··· Records for the exercise ···

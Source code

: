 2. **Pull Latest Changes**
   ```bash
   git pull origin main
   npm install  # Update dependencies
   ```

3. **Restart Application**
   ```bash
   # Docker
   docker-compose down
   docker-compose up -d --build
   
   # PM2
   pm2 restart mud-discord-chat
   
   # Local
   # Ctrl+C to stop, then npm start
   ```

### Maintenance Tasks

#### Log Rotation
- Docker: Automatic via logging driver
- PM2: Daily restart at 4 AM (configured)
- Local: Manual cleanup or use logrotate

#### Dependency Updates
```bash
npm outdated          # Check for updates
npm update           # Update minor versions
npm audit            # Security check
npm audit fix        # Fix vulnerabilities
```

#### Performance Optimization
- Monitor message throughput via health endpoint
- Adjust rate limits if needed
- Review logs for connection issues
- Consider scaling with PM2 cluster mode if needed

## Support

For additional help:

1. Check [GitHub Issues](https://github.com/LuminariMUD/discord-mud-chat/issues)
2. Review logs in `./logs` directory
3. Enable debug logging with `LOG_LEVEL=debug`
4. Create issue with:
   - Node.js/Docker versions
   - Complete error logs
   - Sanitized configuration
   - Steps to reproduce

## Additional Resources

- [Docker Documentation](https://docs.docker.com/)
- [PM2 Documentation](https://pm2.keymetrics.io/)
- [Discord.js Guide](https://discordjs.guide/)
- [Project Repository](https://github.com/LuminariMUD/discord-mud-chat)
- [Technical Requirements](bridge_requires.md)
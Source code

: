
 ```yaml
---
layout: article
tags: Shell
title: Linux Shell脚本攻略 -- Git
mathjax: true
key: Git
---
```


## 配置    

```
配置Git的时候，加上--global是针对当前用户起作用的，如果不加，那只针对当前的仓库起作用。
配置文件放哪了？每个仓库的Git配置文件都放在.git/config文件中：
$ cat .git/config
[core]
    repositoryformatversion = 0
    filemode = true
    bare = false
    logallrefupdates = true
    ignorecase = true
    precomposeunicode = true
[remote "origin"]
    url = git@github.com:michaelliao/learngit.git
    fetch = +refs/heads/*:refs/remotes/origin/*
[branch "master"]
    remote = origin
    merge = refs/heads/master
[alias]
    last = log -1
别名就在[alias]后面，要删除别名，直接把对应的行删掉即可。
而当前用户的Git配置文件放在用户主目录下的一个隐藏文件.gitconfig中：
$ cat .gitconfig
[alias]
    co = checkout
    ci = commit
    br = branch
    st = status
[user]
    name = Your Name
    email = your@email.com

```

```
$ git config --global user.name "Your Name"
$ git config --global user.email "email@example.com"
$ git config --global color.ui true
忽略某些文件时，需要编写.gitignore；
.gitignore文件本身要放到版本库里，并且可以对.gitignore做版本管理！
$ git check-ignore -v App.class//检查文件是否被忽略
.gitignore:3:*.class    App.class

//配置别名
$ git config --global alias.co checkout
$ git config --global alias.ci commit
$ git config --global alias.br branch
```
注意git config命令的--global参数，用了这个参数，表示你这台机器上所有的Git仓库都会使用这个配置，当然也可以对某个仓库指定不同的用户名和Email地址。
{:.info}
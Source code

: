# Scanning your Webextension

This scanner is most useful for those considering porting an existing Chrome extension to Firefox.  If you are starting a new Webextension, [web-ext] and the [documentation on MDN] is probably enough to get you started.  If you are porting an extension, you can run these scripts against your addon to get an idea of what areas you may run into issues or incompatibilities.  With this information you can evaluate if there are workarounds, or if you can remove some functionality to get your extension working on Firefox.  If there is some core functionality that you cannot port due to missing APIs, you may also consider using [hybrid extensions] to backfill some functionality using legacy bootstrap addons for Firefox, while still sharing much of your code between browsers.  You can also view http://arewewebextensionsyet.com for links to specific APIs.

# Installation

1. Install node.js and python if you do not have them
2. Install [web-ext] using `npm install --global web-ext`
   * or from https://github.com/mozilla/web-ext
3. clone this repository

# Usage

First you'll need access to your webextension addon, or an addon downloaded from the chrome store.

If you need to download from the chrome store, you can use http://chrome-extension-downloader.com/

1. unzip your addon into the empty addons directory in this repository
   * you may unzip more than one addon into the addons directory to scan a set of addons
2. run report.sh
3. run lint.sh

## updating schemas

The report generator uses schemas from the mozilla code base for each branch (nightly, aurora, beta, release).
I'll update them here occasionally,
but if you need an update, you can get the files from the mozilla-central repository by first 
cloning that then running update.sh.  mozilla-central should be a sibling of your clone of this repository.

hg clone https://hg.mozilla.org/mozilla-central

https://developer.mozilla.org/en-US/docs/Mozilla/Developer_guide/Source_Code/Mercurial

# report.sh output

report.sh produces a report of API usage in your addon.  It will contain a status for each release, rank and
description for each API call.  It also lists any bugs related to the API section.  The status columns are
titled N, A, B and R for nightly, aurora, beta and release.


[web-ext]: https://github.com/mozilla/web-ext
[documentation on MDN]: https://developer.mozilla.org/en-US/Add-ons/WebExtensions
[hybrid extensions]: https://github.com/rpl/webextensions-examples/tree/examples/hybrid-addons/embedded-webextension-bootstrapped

···

The records above must be transcribed without a single omission.

▸ Response to this task:
Source code

: 2. **Pull Latest Changes**
   ```bash
   git pull origin main
   npm install  # Update dependencies
   ```

3. **Restart Application**
   ```bash
   # Docker
   docker-compose down
   docker-compose up -d --build
   
   # PM2
   pm2 restart mud-discord-chat
   
   # Local
   # Ctrl+C to stop, then npm start
   ```

### Maintenance Tasks

#### Log Rotation
- Docker: Automatic via logging driver
- PM2: Daily restart at 4 AM (configured)
- Local: Manual cleanup or use logrotate

#### Dependency Updates
```bash
npm outdated          # Check for updates
npm update           # Update minor versions
npm audit            # Security check
npm audit fix        # Fix vulnerabilities
```

#### Performance Optimization
- Monitor message throughput via health endpoint
- Adjust rate limits if needed
- Review logs for connection issues
- Consider scaling with PM2 cluster mode if needed

## Support

For additional help:

1. Check [GitHub Issues](https://github.com/LuminariMUD/discord-mud-chat/issues)
2. Review logs in `./logs` directory
3. Enable debug logging with `LOG_LEVEL=debug`
4. Create issue with:
   - Node.js/Docker versions
   - Complete error logs
   - Sanitized configuration
   - Steps to reproduce

## Additional Resources

- [Docker Documentation](https://docs.docker.com/)
- [PM2 Documentation](https://pm2.keymetrics.io/)
- [Discord.js Guide](https://discordjs.guide/)
- [Project Repository](https://github.com/LuminariMUD/discord-mud-chat)
- [Technical Requirements](bridge_requires.md)
Source code

:
 ```yaml
---
layout: article
tags: Shell
title: Linux Shell脚本攻略 -- Git
mathjax: true
key: Git
---
```


## 配置    

```
配置Git的时候，加上--global是针对当前用户起作用的，如果不加，那只针对当前的仓库起作用。
配置文件放哪了？每个仓库的Git配置文件都放在.git/config文件中：
$ cat .git/config
[core]
    repositoryformatversion = 0
    filemode = true
    bare = false
    logallrefupdates = true
    ignorecase = true
    precomposeunicode = true
[remote "origin"]
    url = git@github.com:michaelliao/learngit.git
    fetch = +refs/heads/*:refs/remotes/origin/*
[branch "master"]
    remote = origin
    merge = refs/heads/master
[alias]
    last = log -1
别名就在[alias]后面，要删除别名，直接把对应的行删掉即可。
而当前用户的Git配置文件放在用户主目录下的一个隐藏文件.gitconfig中：
$ cat .gitconfig
[alias]
    co = checkout
    ci = commit
    br = branch
    st = status
[user]
    name = Your Name
    email = your@email.com

```

```
$ git config --global user.name "Your Name"
$ git config --global user.email "email@example.com"
$ git config --global color.ui true
忽略某些文件时，需要编写.gitignore；
.gitignore文件本身要放到版本库里，并且可以对.gitignore做版本管理！
$ git check-ignore -v App.class//检查文件是否被忽略
.gitignore:3:*.class    App.class

//配置别名
$ git config --global alias.co checkout
$ git config --global alias.ci commit
$ git config --global alias.br branch
```
注意git config命令的--global参数，用了这个参数，表示你这台机器上所有的Git仓库都会使用这个配置，当然也可以对某个仓库指定不同的用户名和Email地址。
{:.info}
Source code

:# Scanning your Webextension

This scanner is most useful for those considering porting an existing Chrome extension to Firefox.  If you are starting a new Webextension, [web-ext] and the [documentation on MDN] is probably enough to get you started.  If you are porting an extension, you can run these scripts against your addon to get an idea of what areas you may run into issues or incompatibilities.  With this information you can evaluate if there are workarounds, or if you can remove some functionality to get your extension working on Firefox.  If there is some core functionality that you cannot port due to missing APIs, you may also consider using [hybrid extensions] to backfill some functionality using legacy bootstrap addons for Firefox, while still sharing much of your code between browsers.  You can also view http://arewewebextensionsyet.com for links to specific APIs.

# Installation

1. Install node.js and python if you do not have them
2. Install [web-ext] using `npm install --global web-ext`
   * or from https://github.com/mozilla/web-ext
3. clone this repository

# Usage

First you'll need access to your webextension addon, or an addon downloaded from the chrome store.

If you need to download from the chrome store, you can use http://chrome-extension-downloader.com/

1. unzip your addon into the empty addons directory in this repository
   * you may unzip more than one addon into the addons directory to scan a set of addons
2. run report.sh
3. run lint.sh

## updating schemas

The report generator uses schemas from the mozilla code base for each branch (nightly, aurora, beta, release).
I'll update them here occasionally,
but if you need an update, you can get the files from the mozilla-central repository by first 
cloning that then running update.sh.  mozilla-central should be a sibling of your clone of this repository.

hg clone https://hg.mozilla.org/mozilla-central

https://developer.mozilla.org/en-US/docs/Mozilla/Developer_guide/Source_Code/Mercurial

# report.sh output

report.sh produces a report of API usage in your addon.  It will contain a status for each release, rank and
description for each API call.  It also lists any bugs related to the API section.  The status columns are
titled N, A, B and R for nightly, aurora, beta and release.


[web-ext]: https://github.com/mozilla/web-ext
[documentation on MDN]: https://developer.mozilla.org/en-US/Add-ons/WebExtensions
[hybrid extensions]: https://github.com/rpl/webextensions-examples/tree/examples/hybrid-addons/embedded-webextension-bootstrapped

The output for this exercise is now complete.